# 01 — Mutually-Hostile Validators as the Design Requirement

> *Plural verdicts are meaningful only if the frames admitted can include actors who believe each other to be evil and lying. Anything less is single-frame propaganda with an inclusive marketing layer.*

## The argument, stated directly

The earlier version of the Veritas Protocol design treated "mutually-hostile validators" as an edge case — a failure mode to be managed. This working paper, as of v0.2, treats it as the design requirement.

The distinction matters. In the earlier framing, a foundation-hosted consortium credentialed validators who shared enough institutional norms to operate under common editorial standards. Divergence between them was tolerable; mutual hostility was a corner case. In that framing, a Russian state-narrative validator, a Taliban-aligned religious validator, or a North Korean academic validator would not be admitted — they fail the foundation's editorial standard.

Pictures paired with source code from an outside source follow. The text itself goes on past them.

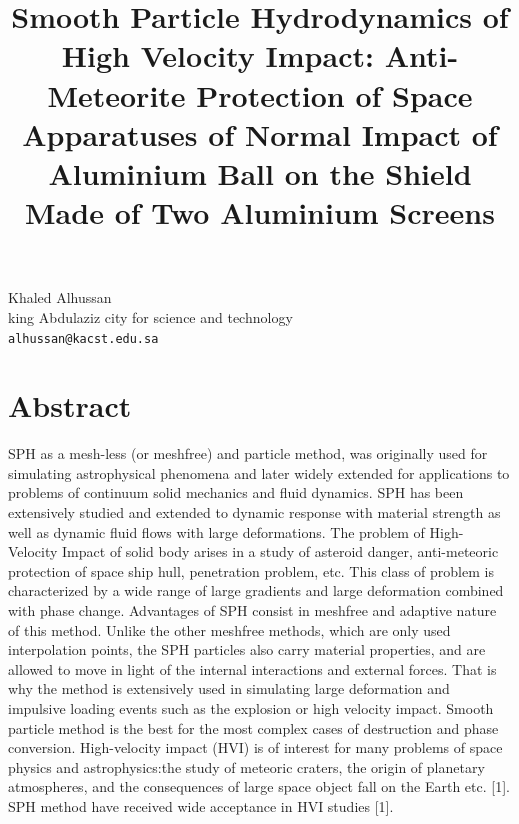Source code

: \documentclass[article, A4, 11pt]{llncs}%
\begin{document}
\title{Smooth Particle Hydrodynamics of High Velocity Impact: Anti-Meteorite Protection of Space Apparatuses of Normal Impact of Aluminium Ball on the Shield Made of Two Aluminium Screens}
 \author{} \institute{}
\maketitle
\begin{center}
{\large Khaled Alhussan}\\
king Abdulaziz city for science and technology\\
{\tt alhussan@kacst.edu.sa}
\end{center}

\section*{Abstract}
SPH as a mesh-less (or meshfree) and particle method, was originally used for simulating astrophysical phenomena and later widely extended for applications to problems of continuum solid mechanics and fluid dynamics. SPH has been extensively studied and extended to dynamic response with material strength as well as dynamic fluid flows with large deformations. The problem of High-Velocity Impact of solid body arises in a study of asteroid danger, anti-meteoric protection of space ship hull, penetration problem, etc. This class of problem is characterized by a wide range of large gradients and large deformation combined with phase change.  Advantages of SPH consist in meshfree and adaptive nature of this method. Unlike the other meshfree methods, which are only used interpolation points, the SPH particles also carry material properties, and are allowed to move in light of the internal interactions and external forces. That is why the method is extensively used in simulating large deformation and impulsive loading events such as the explosion or high velocity impact. Smooth particle method is the best for the most complex cases of destruction and phase conversion.
High-velocity impact (HVI) is of interest for many problems of space physics and astrophysics:the study of meteoric craters, the origin of planetary atmospheres, and the consequences of large space object fall on the Earth etc. [1]. SPH method have received wide acceptance in HVI studies [1]. 
\end{document}

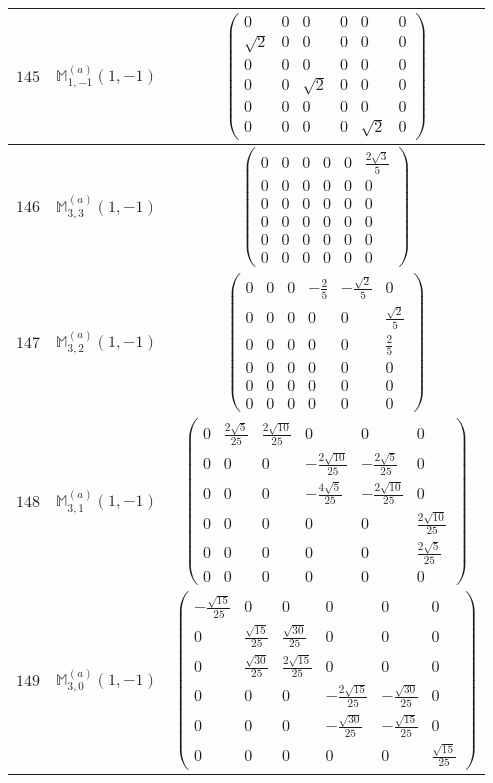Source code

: \documentclass[fleqn,8pt,landscape]{jsarticle}
\begin{document}
\begin{center}
\begin{longtable}{ccc}
$ 145 $ & $ \mathbb{M}_{1,-1}^{(a)}(1,-1) $ & $ \begin{pmatrix} 0 & 0 & 0 & 0 & 0 & 0 \\ \sqrt{2} & 0 & 0 & 0 & 0 & 0 \\ 0 & 0 & 0 & 0 & 0 & 0 \\ 0 & 0 & \sqrt{2} & 0 & 0 & 0 \\ 0 & 0 & 0 & 0 & 0 & 0 \\ 0 & 0 & 0 & 0 & \sqrt{2} & 0 \end{pmatrix} $ \\ \hline
$ 146 $ & $ \mathbb{M}_{3,3}^{(a)}(1,-1) $ & $ \begin{pmatrix} 0 & 0 & 0 & 0 & 0 & \frac{2 \sqrt{3}}{5} \\ 0 & 0 & 0 & 0 & 0 & 0 \\ 0 & 0 & 0 & 0 & 0 & 0 \\ 0 & 0 & 0 & 0 & 0 & 0 \\ 0 & 0 & 0 & 0 & 0 & 0 \\ 0 & 0 & 0 & 0 & 0 & 0 \end{pmatrix} $ \\ \hline
$ 147 $ & $ \mathbb{M}_{3,2}^{(a)}(1,-1) $ & $ \begin{pmatrix} 0 & 0 & 0 & - \frac{2}{5} & - \frac{\sqrt{2}}{5} & 0 \\ 0 & 0 & 0 & 0 & 0 & \frac{\sqrt{2}}{5} \\ 0 & 0 & 0 & 0 & 0 & \frac{2}{5} \\ 0 & 0 & 0 & 0 & 0 & 0 \\ 0 & 0 & 0 & 0 & 0 & 0 \\ 0 & 0 & 0 & 0 & 0 & 0 \end{pmatrix} $ \\ \hline
$ 148 $ & $ \mathbb{M}_{3,1}^{(a)}(1,-1) $ & $ \begin{pmatrix} 0 & \frac{2 \sqrt{5}}{25} & \frac{2 \sqrt{10}}{25} & 0 & 0 & 0 \\ 0 & 0 & 0 & - \frac{2 \sqrt{10}}{25} & - \frac{2 \sqrt{5}}{25} & 0 \\ 0 & 0 & 0 & - \frac{4 \sqrt{5}}{25} & - \frac{2 \sqrt{10}}{25} & 0 \\ 0 & 0 & 0 & 0 & 0 & \frac{2 \sqrt{10}}{25} \\ 0 & 0 & 0 & 0 & 0 & \frac{2 \sqrt{5}}{25} \\ 0 & 0 & 0 & 0 & 0 & 0 \end{pmatrix} $ \\ \hline
$ 149 $ & $ \mathbb{M}_{3,0}^{(a)}(1,-1) $ & $ \begin{pmatrix} - \frac{\sqrt{15}}{25} & 0 & 0 & 0 & 0 & 0 \\ 0 & \frac{\sqrt{15}}{25} & \frac{\sqrt{30}}{25} & 0 & 0 & 0 \\ 0 & \frac{\sqrt{30}}{25} & \frac{2 \sqrt{15}}{25} & 0 & 0 & 0 \\ 0 & 0 & 0 & - \frac{2 \sqrt{15}}{25} & - \frac{\sqrt{30}}{25} & 0 \\ 0 & 0 & 0 & - \frac{\sqrt{30}}{25} & - \frac{\sqrt{15}}{25} & 0 \\ 0 & 0 & 0 & 0 & 0 & \frac{\sqrt{15}}{25} \end{pmatrix} $ \\ \hline

\end{longtable}
\end{center}
\end{document}
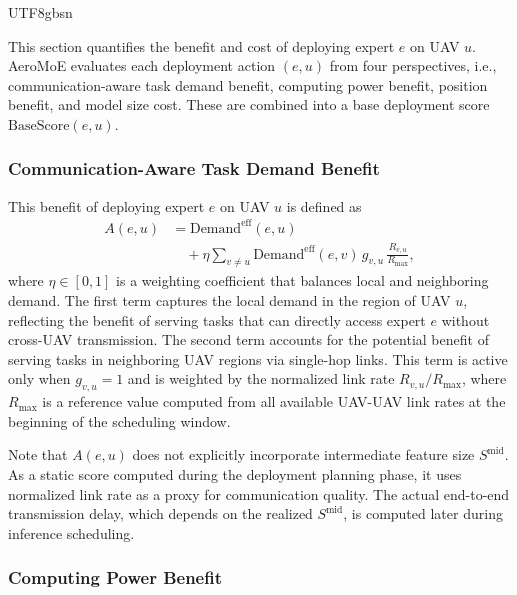\documentclass[journal]{IEEEtran}
\begin{document}
\begin{CJK*}{UTF8}{gbsn}

This section quantifies the benefit and cost of deploying expert \(e\) on UAV \(u\). AeroMoE evaluates each deployment action \((e, u)\) from four perspectives, i.e., communication-aware task demand benefit, computing power benefit, position benefit, and model size cost. These are combined into a base deployment score \(\mathrm{BaseScore}(e, u)\).

\subsubsection{Communication-Aware Task Demand Benefit}

This benefit of deploying expert \(e\) on UAV \(u\) is defined as
\begin{equation}
\begin{aligned}
A(e, u) &= \mathrm{Demand}^{\mathrm{eff}}(e, u) \\
&\quad + \eta \sum_{v \neq u} \mathrm{Demand}^{\mathrm{eff}}(e, v) \, g_{v, u} \, \frac{R_{v, u}}{R_{\max}},
\end{aligned}
\label{eq:A}
\end{equation}
where \(\eta \in [0, 1]\) is a weighting coefficient that balances local and neighboring demand. The first term captures the local demand in the region of UAV \(u\), reflecting the benefit of serving tasks that can directly access expert \(e\) without cross-UAV transmission. The second term accounts for the potential benefit of serving tasks in neighboring UAV regions via single-hop links. This term is active only when \(g_{v, u} = 1\) and is weighted by the normalized link rate \(R_{v, u}/R_{\max}\), where \(R_{\max}\) is a reference value computed from all available UAV-UAV link rates at the beginning of the scheduling window.

Note that \(A(e, u)\) does not explicitly incorporate intermediate feature size \(S^{\mathrm{mid}}\). As a static score computed during the deployment planning phase, it uses normalized link rate as a proxy for communication quality. The actual end-to-end transmission delay, which depends on the realized \(S^{\mathrm{mid}}\), is computed later during inference scheduling.

\subsubsection{Computing Power Benefit}


\end{CJK*}
\end{document}
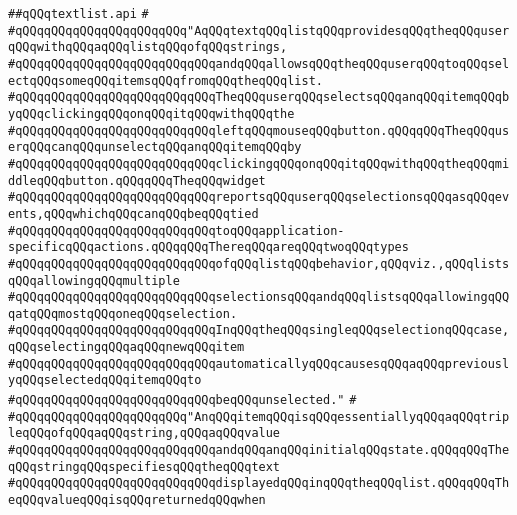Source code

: \label{src/lib/x-kit/widget/old/leaf/textlist.api}
\verb|##qQQqtextlist.api|\newline
\verb|#|\newline
\verb|#qQQqqQQqqQQqqQQqqQQqqQQq"AqQQqtextqQQqlistqQQqprovidesqQQqtheqQQquserqQQqwithqQQqaqQQqlistqQQqofqQQqstrings,|\newline
\verb|#qQQqqQQqqQQqqQQqqQQqqQQqqQQqandqQQqallowsqQQqtheqQQquserqQQqtoqQQqselectqQQqsomeqQQqitemsqQQqfromqQQqtheqQQqlist.|\newline
\verb|#qQQqqQQqqQQqqQQqqQQqqQQqqQQqTheqQQquserqQQqselectsqQQqanqQQqitemqQQqbyqQQqclickingqQQqonqQQqitqQQqwithqQQqthe|\newline
\verb|#qQQqqQQqqQQqqQQqqQQqqQQqqQQqleftqQQqmouseqQQqbutton.qQQqqQQqTheqQQquserqQQqcanqQQqunselectqQQqanqQQqitemqQQqby|\newline
\verb|#qQQqqQQqqQQqqQQqqQQqqQQqqQQqclickingqQQqonqQQqitqQQqwithqQQqtheqQQqmiddleqQQqbutton.qQQqqQQqTheqQQqwidget|\newline
\verb|#qQQqqQQqqQQqqQQqqQQqqQQqqQQqreportsqQQquserqQQqselectionsqQQqasqQQqevents,qQQqwhichqQQqcanqQQqbeqQQqtied|\newline
\verb|#qQQqqQQqqQQqqQQqqQQqqQQqqQQqtoqQQqapplication-specificqQQqactions.qQQqqQQqThereqQQqareqQQqtwoqQQqtypes|\newline
\verb|#qQQqqQQqqQQqqQQqqQQqqQQqqQQqofqQQqlistqQQqbehavior,qQQqviz.,qQQqlistsqQQqallowingqQQqmultiple|\newline
\verb|#qQQqqQQqqQQqqQQqqQQqqQQqqQQqselectionsqQQqandqQQqlistsqQQqallowingqQQqatqQQqmostqQQqoneqQQqselection.|\newline
\verb|#qQQqqQQqqQQqqQQqqQQqqQQqqQQqInqQQqtheqQQqsingleqQQqselectionqQQqcase,qQQqselectingqQQqaqQQqnewqQQqitem|\newline
\verb|#qQQqqQQqqQQqqQQqqQQqqQQqqQQqautomaticallyqQQqcausesqQQqaqQQqpreviouslyqQQqselectedqQQqitemqQQqto|\newline
\verb|#qQQqqQQqqQQqqQQqqQQqqQQqqQQqbeqQQqunselected."|\newline
\verb|#|\newline
\verb|#qQQqqQQqqQQqqQQqqQQqqQQq"AnqQQqitemqQQqisqQQqessentiallyqQQqaqQQqtripleqQQqofqQQqaqQQqstring,qQQqaqQQqvalue|\newline
\verb|#qQQqqQQqqQQqqQQqqQQqqQQqqQQqandqQQqanqQQqinitialqQQqstate.qQQqqQQqTheqQQqstringqQQqspecifiesqQQqtheqQQqtext|\newline
\verb|#qQQqqQQqqQQqqQQqqQQqqQQqqQQqdisplayedqQQqinqQQqtheqQQqlist.qQQqqQQqTheqQQqvalueqQQqisqQQqreturnedqQQqwhen|\newline
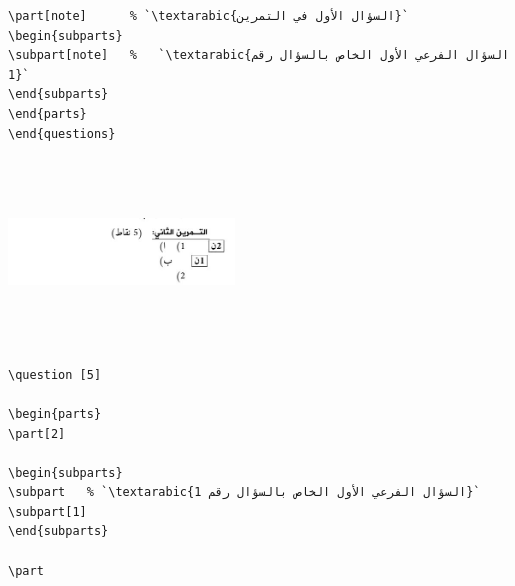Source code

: \documentclass[11pt,A4]{article}
\begin{document}
\begin{enumerate}
\begin{enumerate}[label=\alph*)]
\begin{tcolorbox}[colback=white]
\begin{english}
\begin{lstlisting}
\part[note]      % `\textarabic{السؤال الأول في التمرين}`
\begin{subparts}
\subpart[note]   %   `\textarabic{السؤال الفرعي الأول الخاص بالسؤال رقم 1}` 
\end{subparts}
\end{parts}
\end{questions}
\end{lstlisting}
\end{english}
\end{tcolorbox}
\end{enumerate} 
 \begin{tcolorbox}[attach boxed title to top right=
{yshift=-\tcboxedtitleheight/3,xshift=-5mm},title=\textarabic{\sffamily مثال},colbacktitle=BrickRed,sidebyside]
\includegraphics[width=6cm,height=5cm]{4.JPG} 
\tcblower

\begin{english}
\begin{lstlisting}
\question [5]

\begin{parts}
\part[2] 

\begin{subparts}
\subpart   % `\textarabic{السؤال الفرعي الأول الخاص بالسؤال رقم 1}` 
\subpart[1]
\end{subparts}

\part 


\end{lstlisting}
\end{english}
\end{tcolorbox}
\end{enumerate}
\end{document}
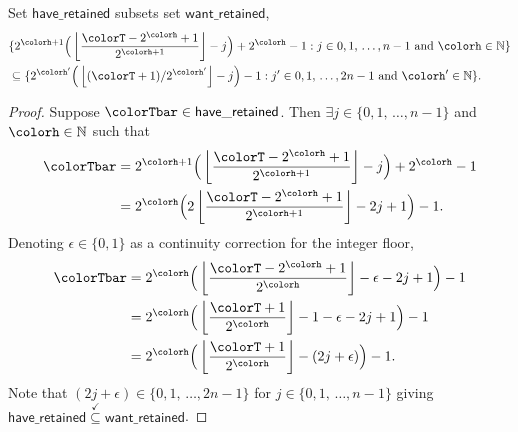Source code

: \begin{sublemma}
\label{thm:tilted-rsubset}
Set $\mathsf{have\_retained}$ subsets set $\mathsf{want\_retained}$,
\begin{align*}
&\{
  2^{\colorh + 1}\Big( \left\lfloor\frac{\colorT - 2^{\colorh} + 1}{2^{\colorh + 1}} \right\rfloor - j\Big) + 2^{\colorh} - 1
  :
  j \in 0,1,\,\ldots,n-1
  \text{ and }
  \colorh \in \mathbb{N}
\}\\
&\subseteq
\{
  2^{\colorh'}\Big(\left\lfloor (\colorT + 1) / 2^{\colorh'} \right\rfloor - j\Big) - 1
  :
  j' \in 0,1,\,\ldots,2n-1
  \text{ and }
  \colorh' \in \mathbb{N}
\}.
\end{align*}
\end{sublemma}
\begin{proof}
Suppose $\colorTbar \in \mathsf{have\_retained}$.
Then $\exists j \in \{0,1,\,\ldots,n-1\}$ and $\colorh \in \mathbb{N}$ such that
\begin{align*}
\colorTbar
&= 2^{\colorh + 1}\Big(\left\lfloor \frac{\colorT - 2^{\colorh} + 1}{2^{\colorh + 1}} \right\rfloor - j \Big) + 2^{\colorh} - 1\\
&= 2^{\colorh} \Big(2\left\lfloor \frac{\colorT - 2^{\colorh} + 1}{2^{\colorh + 1}} \right\rfloor  - 2j + 1 \Big) - 1.
\end{align*}
Denoting $\epsilon \in \{0, 1\}$ as a continuity correction for the integer floor,
\begin{align*}
\colorTbar
&= 2^{\colorh} \Big( \left\lfloor \frac{\colorT - 2^{\colorh} + 1}{2^{\colorh}} \right\rfloor - \epsilon  - 2j + 1 \Big) - 1\\
&= 2^{\colorh} \Big( \left\lfloor \frac{\colorT + 1}{2^{\colorh}} \right\rfloor - 1 - \epsilon - 2j + 1 \Big) - 1\\
&= 2^{\colorh} \Big(\left\lfloor \frac{\colorT + 1}{2^{\colorh}}\right\rfloor - (2j + \epsilon) \Big) - 1.
\end{align*}
Note that $(2j + \epsilon) \in \{0,1,\,\ldots,2n-1\}$ for $j \in \{0,1,\,\ldots,n-1\}$ giving $\mathsf{have\_retained} \stackrel{\checkmark}{\subseteq} \mathsf{want\_retained}$.
\end{proof}

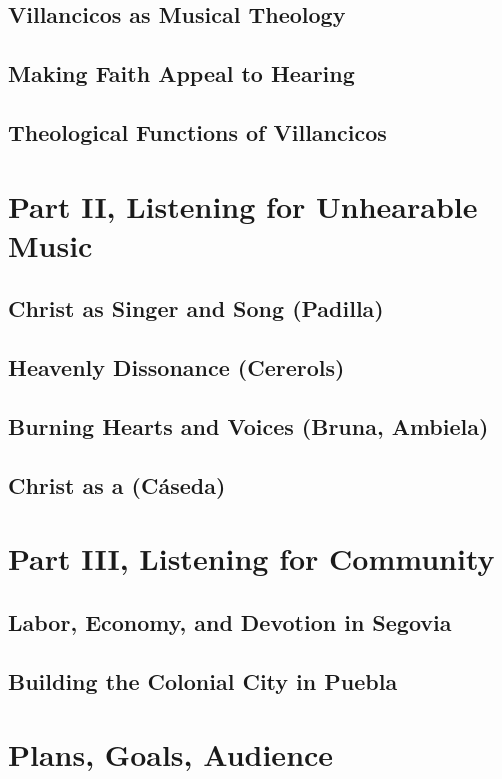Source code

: \documentclass{vcbook-proposal}
\begin{document}
\subsection{Villancicos as Musical Theology}

\subsection{Making Faith Appeal to Hearing}

\subsection{Theological Functions of Villancicos}


\section{Part II, Listening for Unhearable Music}

\subsection{Christ as Singer and Song (Padilla)}

\subsection{Heavenly Dissonance (Cererols)}

\subsection{Burning Hearts and Voices (Bruna, Ambiela)}

\subsection{Christ as a  (Cáseda)}


\section{Part III, Listening for Community}

\subsection{Labor, Economy, and Devotion in Segovia}

\subsection{Building the Colonial City in Puebla}

\section{Plans, Goals, Audience}


\printbibliography
\end{document}
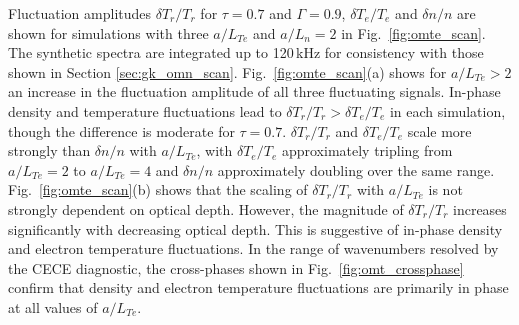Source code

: \documentclass[%
 aip,
 amsmath,amssymb,
 reprint,%
]{revtex4-1}
\begin{document}
Fluctuation amplitudes $\delta T_r/T_r$  for $\tau=0.7$ and $\Gamma=0.9$, $\delta T_e/T_e$  and $\delta n/n$ are shown for simulations with three $a/L_{Te}$ and $a/L_{n}=2$ in Fig.\ \ref{fig:omte_scan}. The synthetic spectra are integrated up to 120\,kHz for consistency with those shown in Section \ref{sec:gk_omn_scan}. Fig.\ \ref{fig:omte_scan}(a) shows for $a/L_{Te}>2$ an increase in the fluctuation amplitude of all three fluctuating signals. In-phase density and temperature fluctuations lead to $\delta T_r /T_r > \delta T_e /T_e$ in each simulation, though the difference is moderate for $\tau=0.7$. $\delta T_r /T_r$ and $\delta T_e/T_e$  scale more strongly than $\delta n /n$ with $a/L_{Te}$, with $\delta T_e/T_e$  approximately tripling from $a/L_{Te}=2$ to $a/L_{Te}=4$ and $\delta n/n$ approximately doubling over the same range. Fig.\ \ref{fig:omte_scan}(b) shows that the scaling of $\delta T_r/T_r$  with $a/L_{Te}$ is not strongly dependent on optical depth. However, the magnitude of $\delta T_r/T_r$ increases significantly with decreasing optical depth. This is suggestive of in-phase density and electron temperature fluctuations. In the range of wavenumbers resolved by the CECE diagnostic, the cross-phases shown in Fig.\ \ref{fig:omt_crossphase} confirm that density and electron temperature fluctuations are primarily in phase at all values of $a/L_{Te}$.


\end{document}
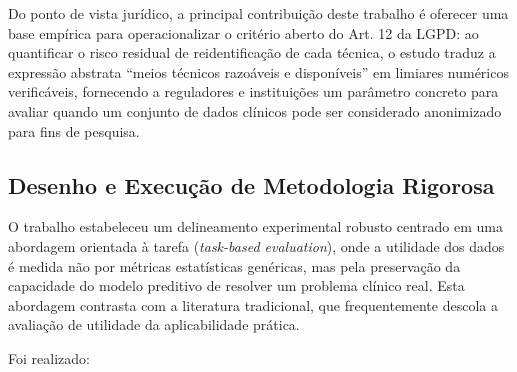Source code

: Do ponto de vista jurídico, a principal contribuição deste trabalho é oferecer uma base empírica para operacionalizar o critério aberto do Art. 12 da LGPD: ao quantificar o risco residual de reidentificação de cada técnica, o estudo traduz a expressão abstrata ``meios técnicos razoáveis e disponíveis'' em limiares numéricos verificáveis, fornecendo a reguladores e instituições um parâmetro concreto para avaliar quando um conjunto de dados clínicos pode ser considerado anonimizado para fins de pesquisa.

\subsection{Desenho e Execução de Metodologia Rigorosa}

O trabalho estabeleceu um delineamento experimental robusto centrado em uma abordagem orientada à tarefa (\textit{task-based evaluation}), onde a utilidade dos dados é medida não por métricas estatísticas genéricas, mas pela preservação da capacidade do modelo preditivo de resolver um problema clínico real. Esta abordagem contrasta com a literatura tradicional, que frequentemente descola a avaliação de utilidade da aplicabilidade prática.

Foi realizado:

But if those validators are not admitted, the protocol is *not* a plural-verdict substrate. It is a Western-institutional consensus substrate with "plurality" as a marketing layer — exactly the complaint that users of those rejected frames already have about existing fact-check infrastructure. Saying otherwise would be a category error.

A protocol that genuinely supports plural verdicts across hostile frames must admit:

- Validators from ideologically opposed states (e.g., Russian academy and Ukrainian academic institutions).
- Validators from mutually-delegitimising religious traditions (Vatican theologians and militant atheists; Sunni and Shia jurists; orthodox and reform Jewish authorities).
- Validators embedded in historical-grievance disputes (Palestinian and Israeli historiography, Serbian and Bosnian historians, Turkish and Armenian accounts of 1915).
- Validators outside formal institutional structures altogether (sub-cultural and conspiracy communities who claim expertise their frames do not recognise in mainstream).

Each of these groups will call the others *evil, lying, or compromised.* A protocol that refuses to admit them is picking sides, whether or not it claims neutrality.

## Why this forces architectural changes

A foundation cannot neutrally credential enemies. A Mozilla-hosted consortium that credentialed a state-aligned Russian narrative validator and a state-aligned Ukrainian validator simultaneously would be accused by each of capture by the other, and both accusations would contain truth: the foundation would inevitably apply one standard that favours one side when the standards are genuinely incommensurable.

Three consequences follow:

1. **Write-layer must be permissionless.** The act of publishing a signed attestation cannot depend on foundation approval. Anyone with a cryptographic identity and the willingness to sign their verdict must be able to post to the protocol's log. Gatekeeping moves *down* in the stack, to aggregators and consumer-side filters.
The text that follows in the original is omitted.